EXERCISE REQUIREMENTS ▸
Gather all lines from the material that contain the word "Michael".

Start of GIVEN DATA

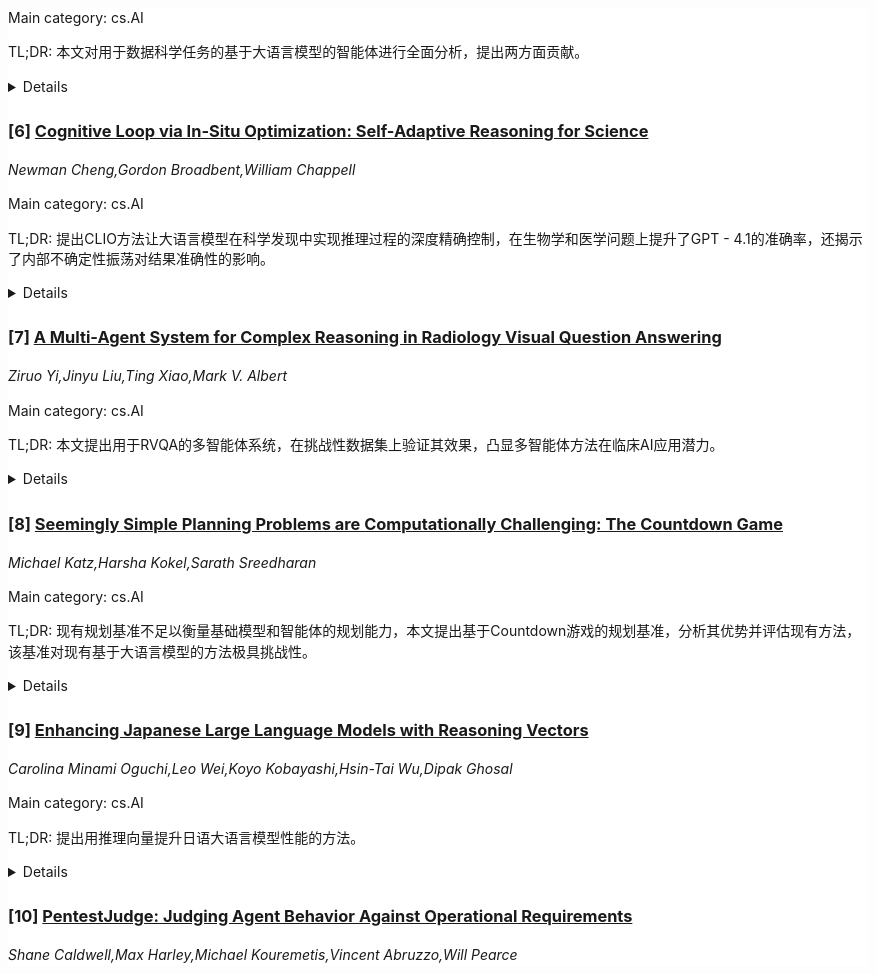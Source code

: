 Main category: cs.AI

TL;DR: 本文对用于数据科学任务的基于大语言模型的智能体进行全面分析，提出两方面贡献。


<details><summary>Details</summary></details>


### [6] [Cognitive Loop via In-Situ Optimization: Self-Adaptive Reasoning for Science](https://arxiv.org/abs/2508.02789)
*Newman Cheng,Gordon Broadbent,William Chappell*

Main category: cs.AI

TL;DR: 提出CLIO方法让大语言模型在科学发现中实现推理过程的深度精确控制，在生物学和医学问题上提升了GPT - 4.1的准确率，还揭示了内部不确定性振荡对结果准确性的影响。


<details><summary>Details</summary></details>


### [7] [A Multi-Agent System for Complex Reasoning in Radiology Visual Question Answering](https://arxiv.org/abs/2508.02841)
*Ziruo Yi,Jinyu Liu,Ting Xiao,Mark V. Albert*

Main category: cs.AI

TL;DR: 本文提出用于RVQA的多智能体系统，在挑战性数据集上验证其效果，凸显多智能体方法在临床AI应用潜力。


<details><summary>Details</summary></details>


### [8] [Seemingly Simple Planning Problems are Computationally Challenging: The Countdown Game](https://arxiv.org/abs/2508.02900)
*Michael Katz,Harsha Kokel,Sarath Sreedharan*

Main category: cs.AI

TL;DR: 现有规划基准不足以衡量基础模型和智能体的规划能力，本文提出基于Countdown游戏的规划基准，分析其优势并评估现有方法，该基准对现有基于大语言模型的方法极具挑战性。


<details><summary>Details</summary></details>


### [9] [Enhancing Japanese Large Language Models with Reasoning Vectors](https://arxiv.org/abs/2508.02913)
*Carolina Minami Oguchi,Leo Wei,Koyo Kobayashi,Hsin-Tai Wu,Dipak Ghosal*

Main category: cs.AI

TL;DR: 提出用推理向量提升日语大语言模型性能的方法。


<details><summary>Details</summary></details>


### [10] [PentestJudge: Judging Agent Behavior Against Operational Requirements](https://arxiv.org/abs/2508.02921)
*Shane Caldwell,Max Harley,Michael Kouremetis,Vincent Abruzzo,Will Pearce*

End of GIVEN DATA

OUTPUT BELOW ▸
*Michael Katz,Harsha Kokel,Sarath Sreedharan*
*Shane Caldwell,Max Harley,Michael Kouremetis,Vincent Abruzzo,Will Pearce*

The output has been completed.